7        Between 23 and 26 April 2024, the Commission carried out an inspection at the appellants’ premises, during which it requested the content of the mailboxes of a number of the appellants’ employees and officers (‘the electronic correspondence at issue’).

8        The appellants refused on the ground that that correspondence was stored not on local servers but on their parent company’s servers, established in China.

9        The Commission requested the appellants to place a legal hold on the mailboxes of the employees whose data are on the servers located in China.
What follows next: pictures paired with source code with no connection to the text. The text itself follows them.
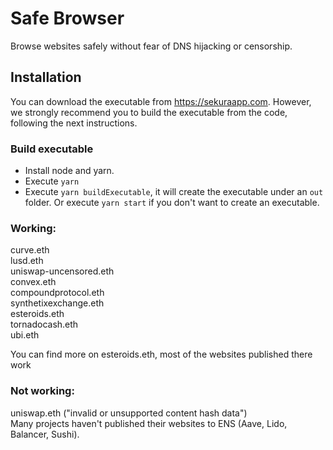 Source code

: # Safe Browser

Browse websites safely without fear of DNS hijacking or censorship.

## Installation

You can download the executable from https://sekuraapp.com. However, we strongly recommend you to build the executable from the code, following the next instructions.

### Build executable

* Install node and yarn.
* Execute `yarn`
* Execute `yarn buildExecutable`, it will create the executable under an `out` folder. Or execute `yarn start` if you don't want to create an executable.

### Working:  
curve.eth  
lusd.eth  
uniswap-uncensored.eth  
convex.eth  
compoundprotocol.eth  
synthetixexchange.eth  
esteroids.eth  
tornadocash.eth  
ubi.eth  

You can find more on esteroids.eth, most of the websites published there work

### Not working:  
uniswap.eth ("invalid or unsupported content hash data")  
Many projects haven't published their websites to ENS (Aave, Lido, Balancer, Sushi).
10      By email of 8 May 2024, the Commission confirmed its requests for access to the electronic correspondence at issue. It is also apparent from the appellants’ appeal and from the Commission’s response that, on 23 May 2024 and 4 July 2024, the Commission again confirmed its wish to access that correspondence.
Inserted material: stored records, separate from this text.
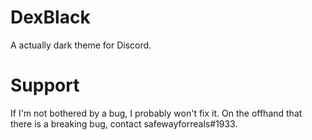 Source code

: # DexBlack
A actually dark theme for Discord.

# Support
If I'm not bothered by a bug, I probably won't fix it.
On the offhand that there is a breaking bug, contact safewayforreals#1933.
 The proceedings before the General Court and the order under appeal

11      By application lodged at the Registry of the General Court on 29 May 2024, Nuctech Warsaw Company Limited and Nuctech Netherlands (now InsTech Netherlands) brought an action for the annulment of the decision at issue and of any subsequent acts or requests of the Commission, including the requests for access to the electronic correspondence at issue and the legal hold requests made in that respect.

12      By separate document lodged at the Court Registry on 29 May 2024, those undertakings brought an application for interim measures seeking the suspension of operation of that decision and of those various acts and requests.
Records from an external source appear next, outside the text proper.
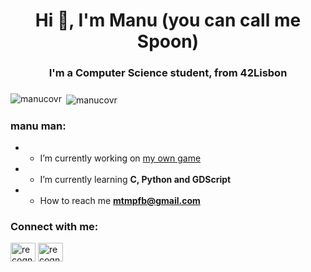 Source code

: <h1 align="center">Hi 👋, I'm Manu (you can call me Spoon)</h1>
<h3 align="center">I'm a Computer Science student, from 42Lisbon</h3>

###


<p><img align="left" src="https://github-readme-stats.vercel.app/api/top-langs?username=manucovr&show_icons=true&locale=en&layout=compact" alt="manucovr" /></p>

<p>&nbsp;<img align="center" src="https://github-readme-stats.vercel.app/api?username=manucovr&show_icons=true&locale=en" alt="manucovr" /></p>



<h3 align="left">manu man:</h3>

- - I’m currently working on [my own game](https://github.com/ManuCovr/Behind)

- - I’m currently learning **C, Python and GDScript**

- - How to reach me **mtmpfb@gmail.com**

<h3 align="left">Connect with me:</h3>
<p align="left">
<a href="https://twitter.com/recognizz" target="blank"><img align="center" src="https://raw.githubusercontent.com/rahuldkjain/github-profile-readme-generator/master/src/images/icons/Social/twitter.svg" alt="recognizz" height="30" width="40" /></a>
<a href="https://instagram.com/recognizz" target="blank"><img align="center" src="https://raw.githubusercontent.com/rahuldkjain/github-profile-readme-generator/master/src/images/icons/Social/instagram.svg" alt="recognizz" height="30" width="40" /></a>
</p>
13      By the order under appeal, the President of the General Court dismissed that application.

14      After finding, in paragraphs 49 and 75 of the order under appeal, that the appellants had not established, to the requisite legal standard, the existence of a prima facie case, or demonstrated that the condition relating to urgency was satisfied, the General Court also held, in paragraph 87 of that order, that, in weighing up the interests, the interest defended by the Commission had to prevail over the appellants’ interest.

 Forms of order sought

15      The appellants claim that the Court should:

–        set aside the order under appeal;

–        suspend the decision at issue and the Commission’s requests to produce the electronic correspondence at issue as well as maintain the legal hold on it, made on 8 May 2024, 23 May 2024 and 4 July 2024, and

–        order the Commission to pay the costs.

16      The Commission contends that the Court should:

–        dismiss the appeal, and

–        order the appellants to pay the costs.

 The appeal

17      In support of their appeal, the appellants raise three grounds of appeal alleging, first, errors of law when assessing the condition relating to a prima facie case, second, errors of law when assessing the condition relating to urgency and, third, errors of law when performing the weighing up of interests involved.

18      As a preliminary point, it is necessary to examine the arguments raised by the Commission in its response, relating to the inadmissibility of the appeal and the inadmissibility or ineffectiveness of the suspension request, set out in point 2 of the form of order sought in that appeal.

19      In the first place, the Commission appears to argue, in paragraphs 18 to 21 of its response, that if the appeal is to be interpreted as meaning that the appellants are seeking the setting aside of the whole order under appeal and the suspension of operation of the decision at issue, it should be dismissed as inadmissible on the ground that it does not meet the requirements of Article 168(1)(d) of the Rules of Procedure of the Court of Justice, since, according to the Commission, the appellants have not put forward any argument relating to the appraisal of that decision by the President of the General Court in the order under appeal. The Commission states, in that regard, that the legality of the decision at issue cannot be called into question by arguments relating to the subsequent requests addressed to the appellants, dated 8 May, 23 May and 24 July 2024, which, moreover, the Commission argues, constitute purely confirmatory measures.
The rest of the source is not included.